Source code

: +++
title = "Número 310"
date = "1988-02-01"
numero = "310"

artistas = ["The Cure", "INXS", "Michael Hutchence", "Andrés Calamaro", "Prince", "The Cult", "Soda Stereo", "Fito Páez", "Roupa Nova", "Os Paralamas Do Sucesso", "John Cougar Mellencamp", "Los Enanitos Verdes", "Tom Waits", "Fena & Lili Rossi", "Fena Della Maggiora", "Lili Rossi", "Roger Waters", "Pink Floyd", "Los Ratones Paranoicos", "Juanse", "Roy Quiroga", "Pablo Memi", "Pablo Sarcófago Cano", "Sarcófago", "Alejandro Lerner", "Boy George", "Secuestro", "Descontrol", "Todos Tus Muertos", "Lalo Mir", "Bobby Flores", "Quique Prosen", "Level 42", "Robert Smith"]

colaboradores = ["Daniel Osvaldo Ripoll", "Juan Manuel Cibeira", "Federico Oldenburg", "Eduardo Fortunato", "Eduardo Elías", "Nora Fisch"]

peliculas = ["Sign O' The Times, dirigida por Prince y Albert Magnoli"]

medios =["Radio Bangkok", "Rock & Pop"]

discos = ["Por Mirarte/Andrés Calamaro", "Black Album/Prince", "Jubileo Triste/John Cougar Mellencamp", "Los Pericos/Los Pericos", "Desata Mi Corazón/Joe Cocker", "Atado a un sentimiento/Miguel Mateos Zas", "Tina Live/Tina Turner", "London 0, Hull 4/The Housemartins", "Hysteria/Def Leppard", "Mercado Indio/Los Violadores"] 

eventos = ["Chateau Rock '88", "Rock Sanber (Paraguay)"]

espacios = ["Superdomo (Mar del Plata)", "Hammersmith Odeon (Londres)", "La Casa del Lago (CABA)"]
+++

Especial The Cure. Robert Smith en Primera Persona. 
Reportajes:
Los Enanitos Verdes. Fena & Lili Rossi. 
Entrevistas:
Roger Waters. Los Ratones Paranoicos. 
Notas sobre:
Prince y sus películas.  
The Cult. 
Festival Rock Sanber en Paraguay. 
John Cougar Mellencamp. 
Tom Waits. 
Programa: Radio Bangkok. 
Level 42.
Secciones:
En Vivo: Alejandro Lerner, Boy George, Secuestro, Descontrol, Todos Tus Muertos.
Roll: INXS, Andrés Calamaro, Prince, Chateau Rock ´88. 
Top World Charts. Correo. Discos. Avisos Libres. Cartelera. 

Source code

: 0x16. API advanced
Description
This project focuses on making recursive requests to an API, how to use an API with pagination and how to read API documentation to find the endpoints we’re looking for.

**Work request:** For each record above, output it exactly as written.

**Output below:**
Source code

: +++
title = "Número 310"
date = "1988-02-01"
numero = "310"

artistas = ["The Cure", "INXS", "Michael Hutchence", "Andrés Calamaro", "Prince", "The Cult", "Soda Stereo", "Fito Páez", "Roupa Nova", "Os Paralamas Do Sucesso", "John Cougar Mellencamp", "Los Enanitos Verdes", "Tom Waits", "Fena & Lili Rossi", "Fena Della Maggiora", "Lili Rossi", "Roger Waters", "Pink Floyd", "Los Ratones Paranoicos", "Juanse", "Roy Quiroga", "Pablo Memi", "Pablo Sarcófago Cano", "Sarcófago", "Alejandro Lerner", "Boy George", "Secuestro", "Descontrol", "Todos Tus Muertos", "Lalo Mir", "Bobby Flores", "Quique Prosen", "Level 42", "Robert Smith"]

colaboradores = ["Daniel Osvaldo Ripoll", "Juan Manuel Cibeira", "Federico Oldenburg", "Eduardo Fortunato", "Eduardo Elías", "Nora Fisch"]

peliculas = ["Sign O' The Times, dirigida por Prince y Albert Magnoli"]

medios =["Radio Bangkok", "Rock & Pop"]

discos = ["Por Mirarte/Andrés Calamaro", "Black Album/Prince", "Jubileo Triste/John Cougar Mellencamp", "Los Pericos/Los Pericos", "Desata Mi Corazón/Joe Cocker", "Atado a un sentimiento/Miguel Mateos Zas", "Tina Live/Tina Turner", "London 0, Hull 4/The Housemartins", "Hysteria/Def Leppard", "Mercado Indio/Los Violadores"] 

eventos = ["Chateau Rock '88", "Rock Sanber (Paraguay)"]

espacios = ["Superdomo (Mar del Plata)", "Hammersmith Odeon (Londres)", "La Casa del Lago (CABA)"]
+++

Especial The Cure. Robert Smith en Primera Persona. 
Reportajes:
Los Enanitos Verdes. Fena & Lili Rossi. 
Entrevistas:
Roger Waters. Los Ratones Paranoicos. 
Notas sobre:
Prince y sus películas.  
The Cult. 
Festival Rock Sanber en Paraguay. 
John Cougar Mellencamp. 
Tom Waits. 
Programa: Radio Bangkok. 
Level 42.
Secciones:
En Vivo: Alejandro Lerner, Boy George, Secuestro, Descontrol, Todos Tus Muertos.
Roll: INXS, Andrés Calamaro, Prince, Chateau Rock ´88. 
Top World Charts. Correo. Discos. Avisos Libres. Cartelera. 

Source code

: 0x16. API advanced
Description
This project focuses on making recursive requests to an API, how to use an API with pagination and how to read API documentation to find the endpoints we’re looking for.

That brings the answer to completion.